Bu hayal yolunda en büyük yanlışı ise Alex’e sahip çıkmaması ve
onu Fenerbahçe’den kovarcasına göndermesi oldu.
Çünkü Alex; Fenerbahçe taraftarının gönlünde yerini almıştı.
Üstelik parasıyla değil, attığı golleriyle…
Üstüne adam gibi duruşu ile…
Fenerbahçe taraftarlarının başkanlarına sahip çıkarken ortaya
koydukları gönül birlikteliğinden doğan gücü kullanmak isterken, o
gönülleri kırmak; yapılacak en büyük hataydı ve Aziz Yıldırım;
kaptanı göndermekle bu hatayı yaptı.
Onun bu hatası; doğal olarak Başbakan’ın şike davası nedeniyle
arası açıldığı düşünülen Fenerbahçe taraftarları ile arasını
düzeltme sürecini başlattı.
Ve Başbakan da fırsatı kaçırmayıp; hemen Alex’e, bir anlamda da
Fenerbahçe taraftarının gönlüne sahip çıktı.

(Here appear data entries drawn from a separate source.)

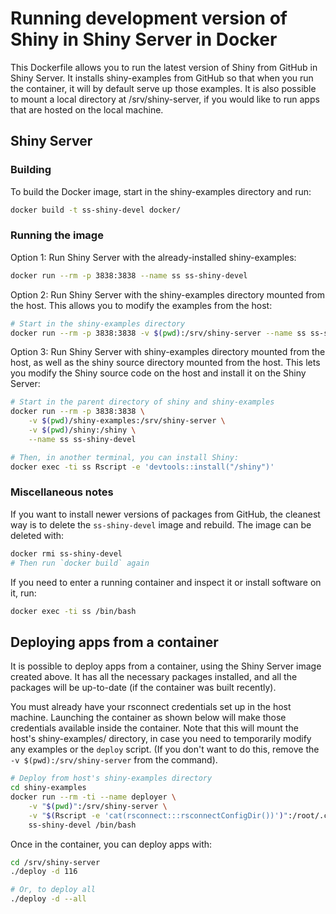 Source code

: Running development version of Shiny in Shiny Server in Docker
==============================================================

This Dockerfile allows you to run the latest version of Shiny from GitHub in Shiny Server. It installs shiny-examples from GitHub so that when you run the container, it will by default serve up those examples. It is also possible to mount a local directory at /srv/shiny-server, if you would like to run apps that are hosted on the local machine.


## Shiny Server

### Building

To build the Docker image, start in the shiny-examples directory and run:

```sh
docker build -t ss-shiny-devel docker/
```

### Running the image

Option 1: Run Shiny Server with the already-installed shiny-examples:

```sh
docker run --rm -p 3838:3838 --name ss ss-shiny-devel
```

Option 2: Run Shiny Server with the shiny-examples directory mounted from the host. This allows you to modify the examples from the host:

```sh
# Start in the shiny-examples directory
docker run --rm -p 3838:3838 -v $(pwd):/srv/shiny-server --name ss ss-shiny-devel
```

Option 3: Run Shiny Server with shiny-examples directory mounted from the host, as well as the shiny source directory mounted from the host. This lets you modify the Shiny source code on the host and install it on the Shiny Server:

```sh
# Start in the parent directory of shiny and shiny-examples
docker run --rm -p 3838:3838 \
    -v $(pwd)/shiny-examples:/srv/shiny-server \
    -v $(pwd)/shiny:/shiny \
    --name ss ss-shiny-devel

# Then, in another terminal, you can install Shiny:
docker exec -ti ss Rscript -e 'devtools::install("/shiny")'
```

### Miscellaneous notes

If you want to install newer versions of packages from GitHub, the cleanest way is to delete the `ss-shiny-devel` image and rebuild. The image can be deleted with:

```sh
docker rmi ss-shiny-devel
# Then run `docker build` again
```

If you need to enter a running container and inspect it or install software on it, run:

```sh
docker exec -ti ss /bin/bash
```


## Deploying apps from a container

It is possible to deploy apps from a container, using the Shiny Server image created above. It has all the necessary packages installed, and all the packages will be up-to-date (if the container was built recently).

You must already have your rsconnect credentials set up in the host machine. Launching the container as shown below will make those credentials available inside the container. Note that this will mount the host's shiny-examples/ directory, in case you need to temporarily modify any examples or the `deploy` script. (If you don't want to do this, remove the `-v $(pwd):/srv/shiny-server` from the command).

```sh
# Deploy from host's shiny-examples directory
cd shiny-examples
docker run --rm -ti --name deployer \
    -v "$(pwd)":/srv/shiny-server \
    -v "$(Rscript -e 'cat(rsconnect:::rsconnectConfigDir())')":/root/.config/R/connect \
    ss-shiny-devel /bin/bash
```

Once in the container, you can deploy apps with:

```sh
cd /srv/shiny-server
./deploy -d 116

# Or, to deploy all
./deploy -d --all
```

Bu; Başbakan’ın Fenerbahçe camiasının içindeki olası kırgın
yüreklerle bir anlamda barışmasıydı.
Ve bence Başbakan bunu çok akıllıca bir yaklaşımla başardı.
O yüzden bence Alex; Türk siyasetinde görünmeyen,
görülmediği içinde önemsenmeyen kırılma noktalarından birisi
olmuştur.
Eğer Alex; Fenerbahçe’de kalsaydı ve Sayın Yıldırım kaptan ile
el ele olsaydı; Sayın Başbakan; bir kısım Fenerbahçeliler nezdinde
bu kadar rahat olamayabilirdi.
Çünkü sırf bu kırgınlık nedeniyle bile olsa; olası
cumhurbaşkanlığı seçiminde halkın karşısında zorlanabilirdi.

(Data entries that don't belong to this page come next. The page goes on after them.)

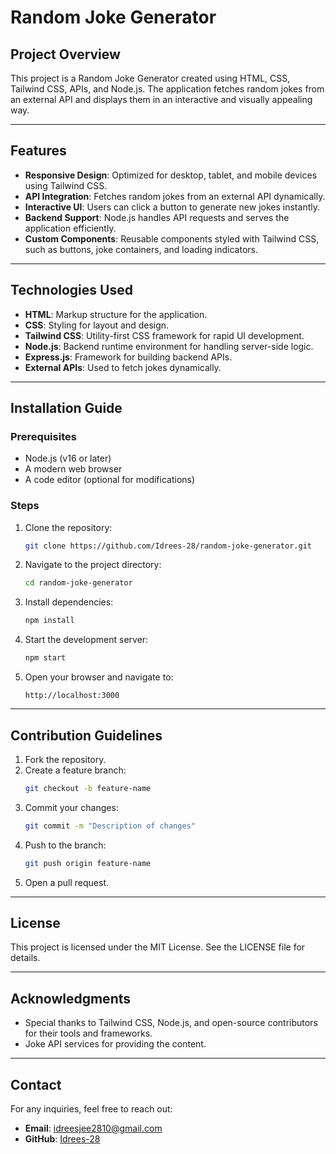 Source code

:# Random Joke Generator

## Project Overview
This project is a Random Joke Generator created using HTML, CSS, Tailwind CSS, APIs, and Node.js. The application fetches random jokes from an external API and displays them in an interactive and visually appealing way.

---

## Features
- **Responsive Design**: Optimized for desktop, tablet, and mobile devices using Tailwind CSS.
- **API Integration**: Fetches random jokes from an external API dynamically.
- **Interactive UI**: Users can click a button to generate new jokes instantly.
- **Backend Support**: Node.js handles API requests and serves the application efficiently.
- **Custom Components**: Reusable components styled with Tailwind CSS, such as buttons, joke containers, and loading indicators.

---

## Technologies Used
- **HTML**: Markup structure for the application.
- **CSS**: Styling for layout and design.
- **Tailwind CSS**: Utility-first CSS framework for rapid UI development.
- **Node.js**: Backend runtime environment for handling server-side logic.
- **Express.js**: Framework for building backend APIs.
- **External APIs**: Used to fetch jokes dynamically.

---

## Installation Guide

### Prerequisites
- Node.js (v16 or later)
- A modern web browser
- A code editor (optional for modifications)

### Steps
1. Clone the repository:
   ```bash
   git clone https://github.com/Idrees-28/random-joke-generator.git
   ```
2. Navigate to the project directory:
   ```bash
   cd random-joke-generator
   ```
3. Install dependencies:
   ```bash
   npm install
   ```
4. Start the development server:
   ```bash
   npm start
   ```
5. Open your browser and navigate to:
   ```
   http://localhost:3000
   ```

---

## Contribution Guidelines
1. Fork the repository.
2. Create a feature branch:
   ```bash
   git checkout -b feature-name
   ```
3. Commit your changes:
   ```bash
   git commit -m "Description of changes"
   ```
4. Push to the branch:
   ```bash
   git push origin feature-name
   ```
5. Open a pull request.

---

## License
This project is licensed under the MIT License. See the LICENSE file for details.

---

## Acknowledgments
- Special thanks to Tailwind CSS, Node.js, and open-source contributors for their tools and frameworks.
- Joke API services for providing the content.

---

## Contact
For any inquiries, feel free to reach out:
- **Email**: idreesjee2810@gmail.com
- **GitHub**: [Idrees-28](https://github.com/Idrees-28)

Oysa şimdi Aziz Yıldırım’ın yaptığı hata; onu tedirgin eden bir
problemden kolayca kurtardı. En azından şimdilik öyle
görünüyor.
Ve inanıyorum ki bu konuda farklı bir gelişme olmaz ise
Cumhurbaşkanlığı seçimlerinde Başbakan’ın Alex ile olan samimi
resimlerini çok sık göreceğiz.
Velhasıl Başbakan’ın Alex’in yine gelebileceğini söyleyerek
verdiği mesaj; doğrudan Fenerbahçe taraftarınadır.
Yani sonuç olarak hayaller yerlerini gerçeklere bırakırken,
kazanan yine Başbakan oldu.
Tabi yine bence…
Zaten o yüzden de karşı hamle olarak; Başbakan’ın Alex’i
sahiplenmesi sonrası başlayan ve şimdilerde hızla devam eden ve
muhtemelen de edecek olan Alex’i kötüleme kampanyalarının da bir
anlamı vardır.
Sanırım böylece kaybedilen ya da kaybedilmek üzere olan hayaller
tekrar kazanılmak isteniyor.
Tabi bu anlamdaki her şey; en geç bu sezonun sonunda kazanılan
ya da kaybedilen şampiyonluk sonrası daha netleşmiş olacaktır.
Yani bazıları işte o zaman “ya tamam, ya devam”
diyeceklerdir.
Biz de bu komplo teorisi benzeri teorimin doğruluğunu o zaman
görmüş olacağız.
Az sabır yani…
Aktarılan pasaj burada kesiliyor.